Eine der für mich wichtigsten und interessantesten Erkenntnisse war, dass der Mensch nicht Zeit seines Lebens und in jeder seiner Beziehungen ein und derselbe Bindungstyp bleibt. Diese Ansicht herrschte bisher in der Psychologie vor und hat mich immer ein wenig mißmutig gestimmt, da ich sie sehr deterministisch finde. Aber laut Artikel zeigen neuere Forschungen und Studien, dass der Mensch in verschiedenen Beziehungen verschiedene Bindungsstile haben kann, und somit nicht Zeit seines Lebens auf den einen Bindungsstil festgelegt ist, der irgendwann in der Kindheit mal in der Kernfamilie oder mit der engsten Bezugsgruppe geprägt wurde.

Eine weitere, äußerst spannende Erkenntnis war für mich, dass dieser Bindungsstil (innerhalb einer Beziehung) eben nicht nur ausschließlich davon bestimmt wird, welcher Bindungstyp ich bin, sondern auch davon, was der andere für ein Mensch ist – dass der Fokus also weg vom Individuum und seiner eigenen Befindlichkeit, hin zur Beziehung, zum Raum dazwischen, zur Co-Kreation zwischen zwei Menschen, ging.

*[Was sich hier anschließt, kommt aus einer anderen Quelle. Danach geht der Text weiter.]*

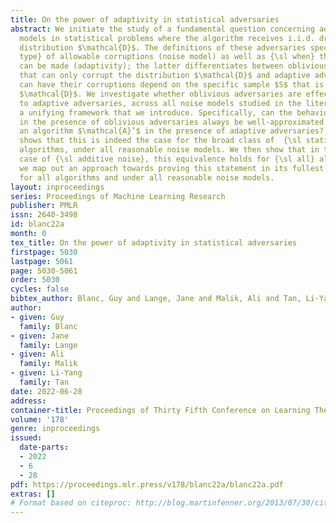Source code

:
 ```yaml
---
title: On the power of adaptivity in statistical adversaries
abstract: We initiate the study of a fundamental question concerning adversarial noise
  models in statistical problems where the algorithm receives i.i.d. draws from a
  distribution $\mathcal{D}$. The definitions of these adversaries specify the {\sl
  type} of allowable corruptions (noise model) as well as {\sl when} these corruptions
  can be made (adaptivity); the latter differentiates between oblivious adversaries
  that can only corrupt the distribution $\mathcal{D}$ and adaptive adversaries that
  can have their corruptions depend on the specific sample $S$ that is drawn from
  $\mathcal{D}$. We investigate whether oblivious adversaries are effectively equivalent
  to adaptive adversaries, across all noise models studied in the literature, under
  a unifying framework that we introduce. Specifically, can the behavior of an algorithm $\mathcal{A}$
  in the presence of oblivious adversaries always be well-approximated by that of
  an algorithm $\mathcal{A}’$ in the presence of adaptive adversaries? Our first result
  shows that this is indeed the case for the broad class of  {\sl statistical query}
  algorithms, under all reasonable noise models. We then show that in the specific
  case of {\sl additive noise}, this equivalence holds for {\sl all} algorithms. Finally,
  we map out an approach towards proving this statement in its fullest generality,
  for all algorithms and under all reasonable noise models.
layout: inproceedings
series: Proceedings of Machine Learning Research
publisher: PMLR
issn: 2640-3498
id: blanc22a
month: 0
tex_title: On the power of adaptivity in statistical adversaries
firstpage: 5030
lastpage: 5061
page: 5030-5061
order: 5030
cycles: false
bibtex_author: Blanc, Guy and Lange, Jane and Malik, Ali and Tan, Li-Yang
author:
- given: Guy
  family: Blanc
- given: Jane
  family: Lange
- given: Ali
  family: Malik
- given: Li-Yang
  family: Tan
date: 2022-06-28
address:
container-title: Proceedings of Thirty Fifth Conference on Learning Theory
volume: '178'
genre: inproceedings
issued:
  date-parts:
  - 2022
  - 6
  - 28
pdf: https://proceedings.mlr.press/v178/blanc22a/blanc22a.pdf
extras: []
# Format based on citeproc: http://blog.martinfenner.org/2013/07/30/citeproc-yaml-for-bibliographies/
---
```

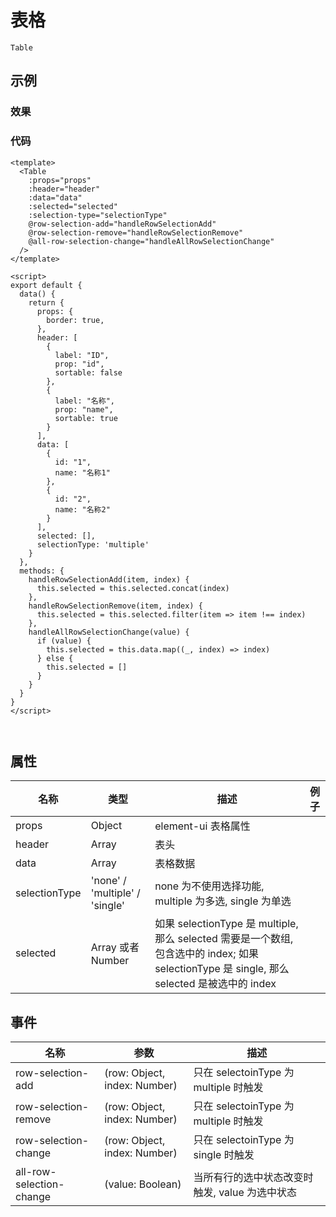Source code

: # 表格  
`Table`  

## 示例  

### 效果

<Demo>
  <TableDemo />
</Demo>

### 代码  
```vue
<template>
  <Table 
    :props="props"
    :header="header"
    :data="data"
    :selected="selected"
    :selection-type="selectionType"
    @row-selection-add="handleRowSelectionAdd"
    @row-selection-remove="handleRowSelectionRemove"
    @all-row-selection-change="handleAllRowSelectionChange"
  />
</template>

<script>
export default {
  data() {
    return {
      props: {
        border: true,
      },
      header: [
        {
          label: "ID",
          prop: "id",
          sortable: false
        },
        {
          label: "名称",
          prop: "name",
          sortable: true
        }
      ],
      data: [
        {
          id: "1",
          name: "名称1"
        },
        {
          id: "2",
          name: "名称2"
        }
      ],
      selected: [],
      selectionType: 'multiple'
    }
  },
  methods: {
    handleRowSelectionAdd(item, index) {
      this.selected = this.selected.concat(index)
    },
    handleRowSelectionRemove(item, index) {
      this.selected = this.selected.filter(item => item !== index)
    },
    handleAllRowSelectionChange(value) {
      if (value) {
        this.selected = this.data.map((_, index) => index)
      } else {
        this.selected = []
      }
    }
  }
}
</script>



```


## 属性  
| 名称 | 类型 | 描述 | 例子 |  
| ---- | ---- | ---- | ---- |
| props | Object | element-ui 表格属性 | |
| header | Array | 表头 | | 
| data | Array | 表格数据 | |  
| selectionType | 'none' / 'multiple' / 'single' |  none 为不使用选择功能, multiple 为多选, single 为单选| |
| selected | Array 或者 Number | 如果 selectionType 是 multiple, 那么 selected 需要是一个数组,  包含选中的 index; 如果 selectionType 是 single, 那么 selected 是被选中的 index | |  

## 事件  
| 名称 | 参数 | 描述 |  
| ---- | ---- | ---- |  
| row-selection-add | (row: Object, index: Number) | 只在 selectoinType 为 multiple 时触发 |  
| row-selection-remove | (row: Object, index: Number) | 只在 selectoinType 为 multiple 时触发 |  
| row-selection-change | (row: Object, index: Number) | 只在 selectoinType 为 single 时触发 |  
| all-row-selection-change | (value: Boolean) | 当所有行的选中状态改变时触发, value 为选中状态 |  
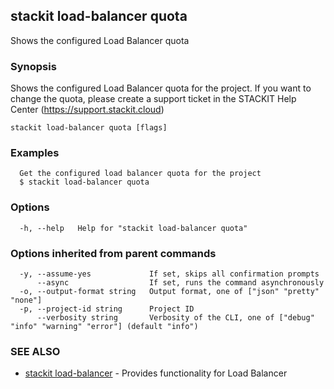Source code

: ## stackit load-balancer quota

Shows the configured Load Balancer quota

### Synopsis

Shows the configured Load Balancer quota for the project. If you want to change the quota, please create a support ticket in the STACKIT Help Center (https://support.stackit.cloud)

```
stackit load-balancer quota [flags]
```

### Examples

```
  Get the configured load balancer quota for the project
  $ stackit load-balancer quota
```

### Options

```
  -h, --help   Help for "stackit load-balancer quota"
```

### Options inherited from parent commands

```
  -y, --assume-yes             If set, skips all confirmation prompts
      --async                  If set, runs the command asynchronously
  -o, --output-format string   Output format, one of ["json" "pretty" "none"]
  -p, --project-id string      Project ID
      --verbosity string       Verbosity of the CLI, one of ["debug" "info" "warning" "error"] (default "info")
```

### SEE ALSO

* [stackit load-balancer](./stackit_load-balancer.md)	 - Provides functionality for Load Balancer

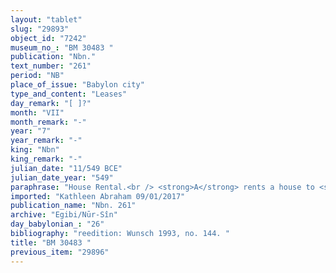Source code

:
 ```yaml
---
layout: "tablet"
slug: "29893"
object_id: "7242"
museum_no_: "BM 30483 "
publication: "Nbn."
text_number: "261"
period: "NB"
place_of_issue: "Babylon city"
type_and_content: "Leases"
day_remark: "[ ]?"
month: "VII"
month_remark: "-"
year: "7"
year_remark: "-"
king: "Nbn"
king_remark: "-"
julian_date: "11/549 BCE"
julian_date_year: "549"
paraphrase: "House Rental.<br /> <strong>A</strong> rents a house to <strong>B</strong> for 5 years, from the 1<sup>st</sup> day of Arahsamna (VIII) onwards. The rental price is 5 shekels per year, plus 100 strings (<em>gidlu</em>) of garlic. The renter should caulk (<em>&scaron;an&ucirc;</em>) the roof and repair the wall foundations (<em>asurr&ucirc;</em>). Names of 2 witnesses and the scribe.<br /> <br /> <strong>A </strong>= Marduk-&scaron;umu-iddin/&Scaron;āpik-zēri//Sagilāya; <strong>B</strong> = Nab&ucirc;-u&scaron;allim/Īnia"
imported: "Kathleen Abraham 09/01/2017"
publication_name: "Nbn. 261"
archive: "Egibi/Nūr-Sîn"
day_babylonian_: "26"
bibliography: "reedition: Wunsch 1993, no. 144. "
title: "BM 30483 "
previous_item: "29896"
---
```

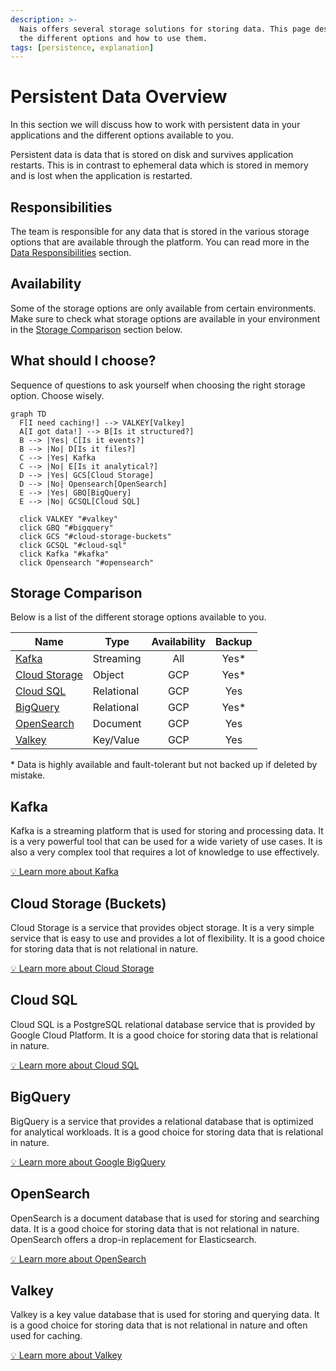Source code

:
 ```yaml
---
description: >-
  Nais offers several storage solutions for storing data. This page describes
  the different options and how to use them.
tags: [persistence, explanation]
---
```


# Persistent Data Overview

In this section we will discuss how to work with persistent data in your
applications and the different options available to you.

Persistent data is data that is stored on disk and survives application
restarts. This is in contrast to ephemeral data which is stored in memory
and is lost when the application is restarted.

## Responsibilities

The team is responsible for any data that is stored in the various storage
options that are available through the platform. You can read more in the
[Data Responsibilities](explanations/responsibilities.md) section.

## Availability

Some of the storage options are only available from certain environments. Make
sure to check what storage options are available in your environment in the
[Storage Comparison](#storage-comparison) section below.

## What should I choose?

Sequence of questions to ask yourself when choosing the right storage option.
Choose wisely.

```mermaid
graph TD
  F[I need caching!] --> VALKEY[Valkey]
  A[I got data!] --> B[Is it structured?]
  B --> |Yes| C[Is it events?]
  B --> |No| D[Is it files?]
  C --> |Yes| Kafka
  C --> |No| E[Is it analytical?]
  D --> |Yes| GCS[Cloud Storage]
  D --> |No| Opensearch[OpenSearch]
  E --> |Yes| GBQ[BigQuery]
  E --> |No| GCSQL[Cloud SQL]

  click VALKEY "#valkey"
  click GBQ "#bigquery"
  click GCS "#cloud-storage-buckets"
  click GCSQL "#cloud-sql"
  click Kafka "#kafka"
  click Opensearch "#opensearch"
```

## Storage Comparison

Below is a list of the different storage options available to you.

| Name                                    | Type       | Availability | Backup |
|-----------------------------------------|------------|:------------:|:------:|
| [Kafka](#kafka)                         | Streaming  | All          | Yes*   |
| [Cloud Storage](#cloud-storage-buckets) | Object     | GCP          | Yes*   |
| [Cloud SQL](#cloud-sql)                 | Relational | GCP          | Yes    |
| [BigQuery](#bigquery)                   | Relational | GCP          | Yes*   |
| [OpenSearch](#opensearch)               | Document   | GCP          | Yes    |
| [Valkey](#valkey)                       | Key/Value  | GCP          | Yes    |

\* Data is highly available and fault-tolerant but not backed up if deleted by
mistake.

## Kafka

Kafka is a streaming platform that is used for storing and processing data. It
is a very powerful tool that can be used for a wide variety of use cases. It is
also a very complex tool that requires a lot of knowledge to use effectively.

[:bulb: Learn more about Kafka](./kafka/README.md)

## Cloud Storage (Buckets)

Cloud Storage is a service that provides object storage. It is a very simple
service that is easy to use and provides a lot of flexibility. It is a good
choice for storing data that is not relational in nature.

[:bulb: Learn more about Cloud Storage](./buckets/README.md)

## Cloud SQL

Cloud SQL is a PostgreSQL relational database service that is provided by Google
Cloud Platform. It is a good choice for storing data that is relational in
nature.

[:bulb: Learn more about Cloud SQL](cloudsql/README.md)

## BigQuery

BigQuery is a service that provides a relational database that is optimized for
analytical workloads. It is a good choice for storing data that is relational in
nature.

[:bulb: Learn more about Google BigQuery](./bigquery/README.md)

## OpenSearch

OpenSearch is a document database that is used for storing and searching data.
It is a good choice for storing data that is not relational in nature.
OpenSearch offers a drop-in replacement for Elasticsearch.

[:bulb: Learn more about OpenSearch](./opensearch/README.md)

## Valkey

Valkey is a key value database that is used for storing and querying data. It is
a good choice for storing data that is not relational in nature and often used
for caching.

[:bulb: Learn more about Valkey](./valkey/README.md)
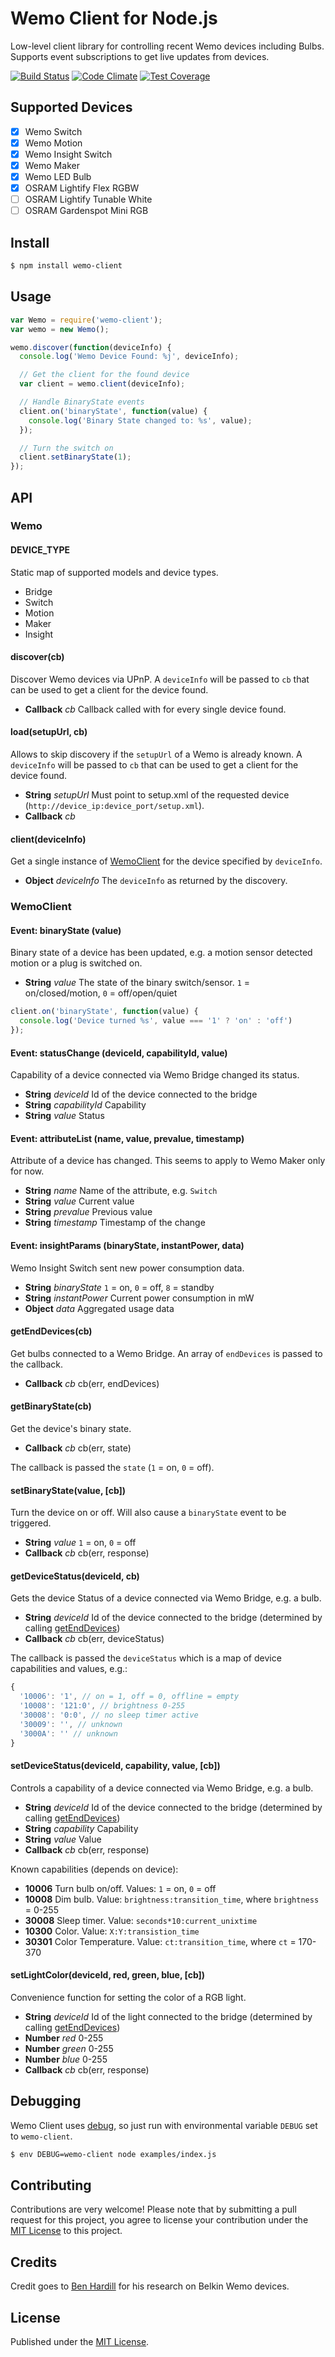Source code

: # Wemo Client for Node.js

Low-level client library for controlling recent Wemo devices including Bulbs. Supports event subscriptions to get live updates from devices.

[![Build Status](https://travis-ci.org/timonreinhard/wemo-client.svg?branch=master)](https://travis-ci.org/timonreinhard/wemo-client)
[![Code Climate](https://codeclimate.com/github/timonreinhard/wemo-client/badges/gpa.svg)](https://codeclimate.com/github/timonreinhard/wemo-client)
[![Test Coverage](https://codeclimate.com/github/timonreinhard/wemo-client/badges/coverage.svg)](https://codeclimate.com/github/timonreinhard/wemo-client/coverage)

## Supported Devices

  * [x] Wemo Switch
  * [x] Wemo Motion
  * [x] Wemo Insight Switch
  * [x] Wemo Maker
  * [x] Wemo LED Bulb
  * [x] OSRAM Lightify Flex RGBW
  * [ ] OSRAM Lightify Tunable White
  * [ ] OSRAM Gardenspot Mini RGB

## Install

```bash
$ npm install wemo-client
```

## Usage

```javascript
var Wemo = require('wemo-client');
var wemo = new Wemo();

wemo.discover(function(deviceInfo) {
  console.log('Wemo Device Found: %j', deviceInfo);

  // Get the client for the found device
  var client = wemo.client(deviceInfo);

  // Handle BinaryState events
  client.on('binaryState', function(value) {
    console.log('Binary State changed to: %s', value);
  });

  // Turn the switch on
  client.setBinaryState(1);
});
```

## API

### Wemo

#### DEVICE_TYPE

Static map of supported models and device types.

* Bridge
* Switch
* Motion
* Maker
* Insight

#### discover(cb)

Discover Wemo devices via UPnP. A `deviceInfo` will be passed to `cb` that can be used to get a client for the device found.

* **Callback** *cb* Callback called with for every single device found.

#### load(setupUrl, cb)

Allows to skip discovery if the `setupUrl` of a Wemo is already known. A `deviceInfo` will be passed to `cb` that can be used to get a client for the device found.

* **String** *setupUrl* Must point to setup.xml of the requested device (`http://device_ip:device_port/setup.xml`).
* **Callback** *cb*

#### client(deviceInfo)

Get a single instance of [WemoClient](#wemoclient) for the device specified by `deviceInfo`.

* **Object** *deviceInfo* The `deviceInfo` as returned by the discovery.

### WemoClient

#### Event: binaryState (value)

Binary state of a device has been updated, e.g. a motion sensor detected motion or a plug is switched on.

* **String** *value* The state of the binary switch/sensor. `1` = on/closed/motion, `0` = off/open/quiet

```javascript
client.on('binaryState', function(value) {
  console.log('Device turned %s', value === '1' ? 'on' : 'off')
});
```

#### Event: statusChange (deviceId, capabilityId, value)

Capability of a device connected via Wemo Bridge changed its status.

* **String** *deviceId* Id of the device connected to the bridge
* **String** *capabilityId* Capability
* **String** *value* Status

#### Event: attributeList (name, value, prevalue, timestamp)

Attribute of a device has changed. This seems to apply to Wemo Maker only for now.

* **String** *name* Name of the attribute, e.g. `Switch`
* **String** *value* Current value
* **String** *prevalue* Previous value
* **String** *timestamp* Timestamp of the change

#### Event: insightParams (binaryState, instantPower, data)

Wemo Insight Switch sent new power consumption data.

* **String** *binaryState* `1` = on, `0` = off, `8` = standby
* **String** *instantPower* Current power consumption in mW
* **Object** *data* Aggregated usage data

#### getEndDevices(cb)

Get bulbs connected to a Wemo Bridge. An array of `endDevices` is passed to the callback.

* **Callback** *cb* cb(err, endDevices)

#### getBinaryState(cb)

Get the device's binary state.

* **Callback** *cb* cb(err, state)

The callback is passed the `state` (`1` = on, `0` = off).

#### setBinaryState(value, [cb])

Turn the device on or off. Will also cause a `binaryState` event to be triggered.

* **String** *value* `1` = on, `0` = off
* **Callback** *cb* cb(err, response)

#### getDeviceStatus(deviceId, cb)

Gets the device Status of a device connected via Wemo Bridge, e.g. a bulb.

* **String** *deviceId* Id of the device connected to the bridge (determined by calling [getEndDevices](#getenddevicescb))
* **Callback** *cb* cb(err, deviceStatus)

The callback is passed the `deviceStatus` which is a map of device capabilities and values, e.g.:
```javascript
{
  '10006': '1', // on = 1, off = 0, offline = empty
  '10008': '121:0', // brightness 0-255
  '30008': '0:0', // no sleep timer active
  '30009': '', // unknown
  '3000A': '' // unknown
}
```

#### setDeviceStatus(deviceId, capability, value, [cb])

Controls a capability of a device connected via Wemo Bridge, e.g. a bulb.

* **String** *deviceId* Id of the device connected to the bridge (determined by calling [getEndDevices](#getenddevicescb))
* **String** *capability* Capability
* **String** *value* Value
* **Callback** *cb* cb(err, response)

Known capabilities (depends on device):

* **10006** Turn bulb on/off. Values: `1` = on, `0` = off
* **10008** Dim bulb. Value: `brightness:transition_time`, where `brightness` = 0-255
* **30008** Sleep timer. Value: `seconds*10:current_unixtime`
* **10300** Color. Value: `X:Y:transistion_time`
* **30301** Color Temperature. Value: `ct:transition_time`, where `ct` = 170-370

#### setLightColor(deviceId, red, green, blue, [cb])

Convenience function for setting the color of a RGB light.

* **String** *deviceId* Id of the light connected to the bridge (determined by calling [getEndDevices](#getenddevicescb))
* **Number** *red* 0-255
* **Number** *green* 0-255
* **Number** *blue* 0-255
* **Callback** *cb* cb(err, response)

## Debugging

Wemo Client uses [debug](https://github.com/visionmedia/debug), so just run with environmental variable `DEBUG` set to `wemo-client`.

```bash
$ env DEBUG=wemo-client node examples/index.js
```

## Contributing

Contributions are very welcome! Please note that by submitting a pull request for this project, you agree to license your contribution under the [MIT License](https://github.com/timonreinhard/wemo-client/blob/master/LICENSE) to this project.

## Credits

Credit goes to [Ben Hardill](http://www.hardill.me.uk/wordpress/tag/wemo/) for his research on Belkin Wemo devices.

## License

Published under the [MIT License](https://github.com/timonreinhard/wemo-client/blob/master/LICENSE).
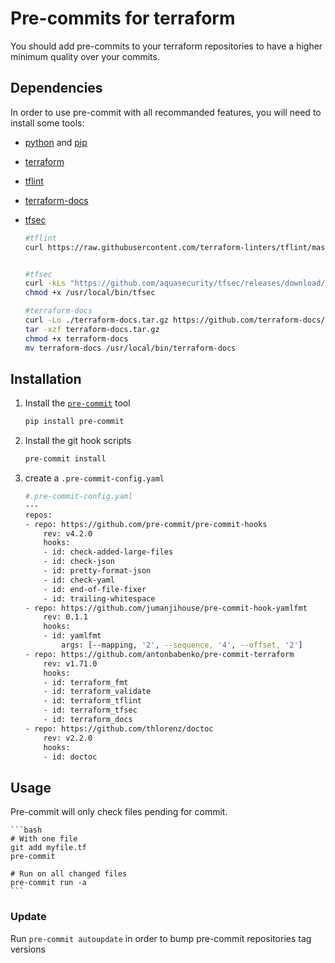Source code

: # Pre-commits for terraform

You should add pre-commits to your terraform repositories to have a higher minimum quality over your commits.

## Dependencies

In order to use pre-commit with all recommanded features, you will need to install some tools:
- [python](https://www.python.org/downloads/) and [pip](https://pip.pypa.io/en/stable/installation/)
- [terraform](https://learn.hashicorp.com/tutorials/terraform/install-cli)
- [tflint](https://github.com/terraform-linters/tflint#tflint)
- [terraform-docs](https://github.com/terraform-docs/terraform-docs#terraform-docs)
- [tfsec](https://github.com/aquasecurity/tfsec#installation)

    ```bash
    #tflint
    curl https://raw.githubusercontent.com/terraform-linters/tflint/master/install_linux.sh | bash


    #tfsec
    curl -kLs "https://github.com/aquasecurity/tfsec/releases/download/v1.23.2/tfsec-linux-amd64" > /usr/local/bin/tfsec
    chmod +x /usr/local/bin/tfsec

    #terraform-docs
    curl -Lo ./terraform-docs.tar.gz https://github.com/terraform-docs/terraform-docs/releases/download/v0.16.0/terraform-docs-v0.16.0-$(uname)-amd64.tar.gz
    tar -xzf terraform-docs.tar.gz
    chmod +x terraform-docs
    mv terraform-docs /usr/local/bin/terraform-docs

    ```

## Installation


1. Install the [`pre-commit`](https://pre-commit.com/) tool

    ```bash
    pip install pre-commit
    ```
2. Install the git hook scripts

    ```bash
    pre-commit install
    ```
3. create a `.pre-commit-config.yaml`
    ```bash
    #.pre-commit-config.yaml
    ---
    repos:
    - repo: https://github.com/pre-commit/pre-commit-hooks
        rev: v4.2.0
        hooks:
        - id: check-added-large-files
        - id: check-json
        - id: pretty-format-json
        - id: check-yaml
        - id: end-of-file-fixer
        - id: trailing-whitespace
    - repo: https://github.com/jumanjihouse/pre-commit-hook-yamlfmt
        rev: 0.1.1
        hooks:
        - id: yamlfmt
            args: [--mapping, '2', --sequence, '4', --offset, '2']
    - repo: https://github.com/antonbabenko/pre-commit-terraform
        rev: v1.71.0
        hooks:
        - id: terraform_fmt
        - id: terraform_validate
        - id: terraform_tflint
        - id: terraform_tfsec
        - id: terraform_docs
    - repo: https://github.com/thlorenz/doctoc
        rev: v2.2.0
        hooks:
        - id: doctoc
    ```

## Usage

Pre-commit will only check files pending for commit.

    ```bash
    # With one file
    git add myfile.tf
    pre-commit

    # Run on all changed files
    pre-commit run -a
    ```

### Update

Run `pre-commit autoupdate` in order to bump pre-commit repositories tag versions
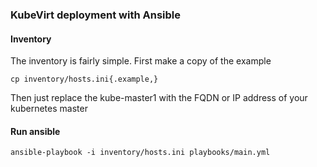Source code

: 
### KubeVirt deployment with Ansible

#### Inventory

The inventory is fairly simple. First make a copy of the example

```
cp inventory/hosts.ini{.example,}
```

Then just replace the kube-master1 with the FQDN or IP address of your kubernetes
master

#### Run ansible
```
ansible-playbook -i inventory/hosts.ini playbooks/main.yml
```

Und dass deshalb eben jede Beziehungen zwischen jeden zwei möglichen Menschen einzigartig ist, und nicht vom Bindungsstil des einen oder anderen bestimmt wird.

Beides sind Erkenntnisse, die mir mein „gesunder Menschenverstand“ schon irgendwie immer gesagt hat, aber die wissenschaftliche Psychologie deckt sich nicht immer mit dem, was mein gesunder Menschenverstand sagt (Note to self: Im Zweifelsfall dem eigenen Gesunden Menschenverstand mehr vertrauen).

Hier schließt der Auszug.